On December 8, 2010, Stillwater Mining Company (NYSE: SWC) announced the pricing of the secondary offering of 37,000,000 shares of its common stock at a price to the public of $19.50 per share. All of the shares are being sold by the Company’s majority stockholder, Norimet Limited (the “selling stockholder”). The selling stockholder has also granted the underwriters an option to purchase up to an additional 3,813,222 shares of common stock at the public offering price to cover over-allotments, if any. Concurrently with the pricing of the underwritten public offering, the Company announced the pricing, by UBS AG, of its Mandatorily Exchangeable Notes due 2012 (the "exchangeable notes"). In connection with the exchangeable notes offering, the selling stockholder has agreed to sell 7,840,000 additional shares of the Company's common stock to UBS Securities LLC or an affiliate thereof. The selling stockholder has also granted UBS Securities LLC or an affiliate thereof an option to purchase a maximum of 1,160,000 additional shares of common stock if the underwriter of the exchangeable notes offering exercises its over-allotment option in full. If the offerings are successfully consummated, the selling stockholder's ownership of outstanding shares of Stillwater's common stock following these transactions would be less than 10%, or reduced to zero if the over-allotment option for both offerings is exercised in full. Stillwater Mining Company will not receive any proceeds from either transaction.

Credit Suisse Securities (USA) LLC, J.P. Morgan Securities LLC, UBS Securities LLC and VTB Capital PLC are acting as joint bookrunning managers for the underwritten public offering of the common stock. VTB Capital PLC is not a U.S. registered broker-dealer, and therefore, to the extent that it intends to effect any sales of shares of the common stock in the United States, it will do so through one or more U.S. registered broker-dealers, which may be affiliates of VTB Capital PLC, to the extent required by applicable U.S. securities laws and regulations. UBS Securities LLC is the sole bookrunner and underwriter for the exchangeable notes offering. A copy of the prospectus supplement and base prospectus relating to the underwritten public offering of the common stock may be obtained by contacting: Credit Suisse Securities (USA) LLC, Eleven Madison Avenue, New York, New York, 10010-3629 (800-221-1037), J.P. Morgan Securities LLC, Broadridge Financial Solutions, 1155 Long Island Avenue, Edgewood, NY 11717, (866-803-9204), or UBS Securities LLC, 299 Park Avenue, New York, New York, 10171, Attn: Prospectus Department (888-827-7275, ext. 3884).

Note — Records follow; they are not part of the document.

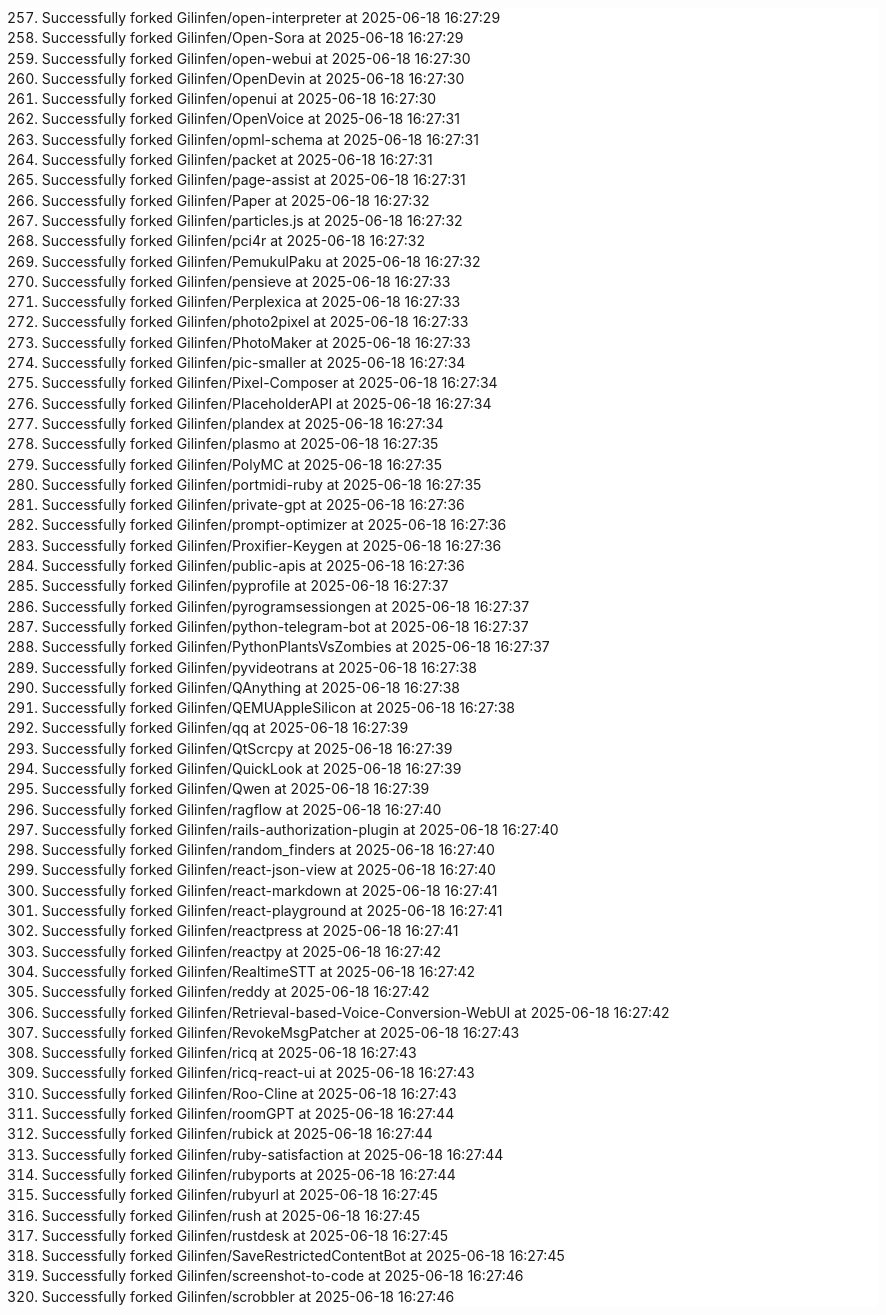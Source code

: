 257. Successfully forked Gilinfen/open-interpreter at 2025-06-18 16:27:29
258. Successfully forked Gilinfen/Open-Sora at 2025-06-18 16:27:29
259. Successfully forked Gilinfen/open-webui at 2025-06-18 16:27:30
260. Successfully forked Gilinfen/OpenDevin at 2025-06-18 16:27:30
261. Successfully forked Gilinfen/openui at 2025-06-18 16:27:30
262. Successfully forked Gilinfen/OpenVoice at 2025-06-18 16:27:31
263. Successfully forked Gilinfen/opml-schema at 2025-06-18 16:27:31
264. Successfully forked Gilinfen/packet at 2025-06-18 16:27:31
265. Successfully forked Gilinfen/page-assist at 2025-06-18 16:27:31
266. Successfully forked Gilinfen/Paper at 2025-06-18 16:27:32
267. Successfully forked Gilinfen/particles.js at 2025-06-18 16:27:32
268. Successfully forked Gilinfen/pci4r at 2025-06-18 16:27:32
269. Successfully forked Gilinfen/PemukulPaku at 2025-06-18 16:27:32
270. Successfully forked Gilinfen/pensieve at 2025-06-18 16:27:33
271. Successfully forked Gilinfen/Perplexica at 2025-06-18 16:27:33
272. Successfully forked Gilinfen/photo2pixel at 2025-06-18 16:27:33
273. Successfully forked Gilinfen/PhotoMaker at 2025-06-18 16:27:33
274. Successfully forked Gilinfen/pic-smaller at 2025-06-18 16:27:34
275. Successfully forked Gilinfen/Pixel-Composer at 2025-06-18 16:27:34
276. Successfully forked Gilinfen/PlaceholderAPI at 2025-06-18 16:27:34
277. Successfully forked Gilinfen/plandex at 2025-06-18 16:27:34
278. Successfully forked Gilinfen/plasmo at 2025-06-18 16:27:35
279. Successfully forked Gilinfen/PolyMC at 2025-06-18 16:27:35
280. Successfully forked Gilinfen/portmidi-ruby at 2025-06-18 16:27:35
281. Successfully forked Gilinfen/private-gpt at 2025-06-18 16:27:36
282. Successfully forked Gilinfen/prompt-optimizer at 2025-06-18 16:27:36
283. Successfully forked Gilinfen/Proxifier-Keygen at 2025-06-18 16:27:36
284. Successfully forked Gilinfen/public-apis at 2025-06-18 16:27:36
285. Successfully forked Gilinfen/pyprofile at 2025-06-18 16:27:37
286. Successfully forked Gilinfen/pyrogramsessiongen at 2025-06-18 16:27:37
287. Successfully forked Gilinfen/python-telegram-bot at 2025-06-18 16:27:37
288. Successfully forked Gilinfen/PythonPlantsVsZombies at 2025-06-18 16:27:37
289. Successfully forked Gilinfen/pyvideotrans at 2025-06-18 16:27:38
290. Successfully forked Gilinfen/QAnything at 2025-06-18 16:27:38
291. Successfully forked Gilinfen/QEMUAppleSilicon at 2025-06-18 16:27:38
292. Successfully forked Gilinfen/qq at 2025-06-18 16:27:39
293. Successfully forked Gilinfen/QtScrcpy at 2025-06-18 16:27:39
294. Successfully forked Gilinfen/QuickLook at 2025-06-18 16:27:39
295. Successfully forked Gilinfen/Qwen at 2025-06-18 16:27:39
296. Successfully forked Gilinfen/ragflow at 2025-06-18 16:27:40
297. Successfully forked Gilinfen/rails-authorization-plugin at 2025-06-18 16:27:40
298. Successfully forked Gilinfen/random_finders at 2025-06-18 16:27:40
299. Successfully forked Gilinfen/react-json-view at 2025-06-18 16:27:40
300. Successfully forked Gilinfen/react-markdown at 2025-06-18 16:27:41
301. Successfully forked Gilinfen/react-playground at 2025-06-18 16:27:41
302. Successfully forked Gilinfen/reactpress at 2025-06-18 16:27:41
303. Successfully forked Gilinfen/reactpy at 2025-06-18 16:27:42
304. Successfully forked Gilinfen/RealtimeSTT at 2025-06-18 16:27:42
305. Successfully forked Gilinfen/reddy at 2025-06-18 16:27:42
306. Successfully forked Gilinfen/Retrieval-based-Voice-Conversion-WebUI at 2025-06-18 16:27:42
307. Successfully forked Gilinfen/RevokeMsgPatcher at 2025-06-18 16:27:43
308. Successfully forked Gilinfen/ricq at 2025-06-18 16:27:43
309. Successfully forked Gilinfen/ricq-react-ui at 2025-06-18 16:27:43
310. Successfully forked Gilinfen/Roo-Cline at 2025-06-18 16:27:43
311. Successfully forked Gilinfen/roomGPT at 2025-06-18 16:27:44
312. Successfully forked Gilinfen/rubick at 2025-06-18 16:27:44
313. Successfully forked Gilinfen/ruby-satisfaction at 2025-06-18 16:27:44
314. Successfully forked Gilinfen/rubyports at 2025-06-18 16:27:44
315. Successfully forked Gilinfen/rubyurl at 2025-06-18 16:27:45
316. Successfully forked Gilinfen/rush at 2025-06-18 16:27:45
317. Successfully forked Gilinfen/rustdesk at 2025-06-18 16:27:45
318. Successfully forked Gilinfen/SaveRestrictedContentBot at 2025-06-18 16:27:45
319. Successfully forked Gilinfen/screenshot-to-code at 2025-06-18 16:27:46
320. Successfully forked Gilinfen/scrobbler at 2025-06-18 16:27:46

A copy of the base prospectus and prospectus supplement relating to the underlying common stock being offered in connection with the underwritten public offering of the exchangeable notes may be obtained by contacting UBS Securities LLC, 299 Park Avenue, New York, New York, 10171, Attn: Prospectus Department (888-827-7275, ext. 3884).

A shelf registration statement relating to both the underwritten public offering of common stock and the shares of common stock underlying the exchangeable notes offering was filed by the Company with the Securities and Exchange Commission (the "SEC") on November 29, 2010 and became effective automatically upon such filing. UBS AG has filed a registration statement (including a prospectus, as supplemented by a prospectus supplement for the offering of the exchangeable notes) with the SEC for the offering of the exchangeable notes. This press release shall not constitute an offer to sell or solicitation of an offer to buy, nor shall there be any sale of these securities in any state or jurisdiction in which such offer, solicitation, or sale would be unlawful prior to registration or qualification under the securities laws of any such state or jurisdiction. Before you invest, you should read these documents and other documents filed with the SEC for more complete information. You may obtain these documents for free by visiting EDGAR on the SEC's website at http://www.sec.gov.

About Stillwater

Stillwater Mining Company is the only U.S. producer of palladium and platinum and is the largest primary producer of platinum group metals outside of South Africa and the Russian Federation. The Company's shares are traded on the New York Stock Exchange under the symbol SWC.

Forward-Looking Statements

The matters discussed in this release include forward-looking statements. These statements are based on current expectations or beliefs and are subject to factors and uncertainties that could cause actual results to differ materially from those described in the forward-looking statements, including without limitation, whether or not the offerings of the common stock will be consummated. Stillwater is providing this information as of the date of this news release and assumes no obligation to update any forward-looking statement to reflect events or circumstances occurring after the date of this press release.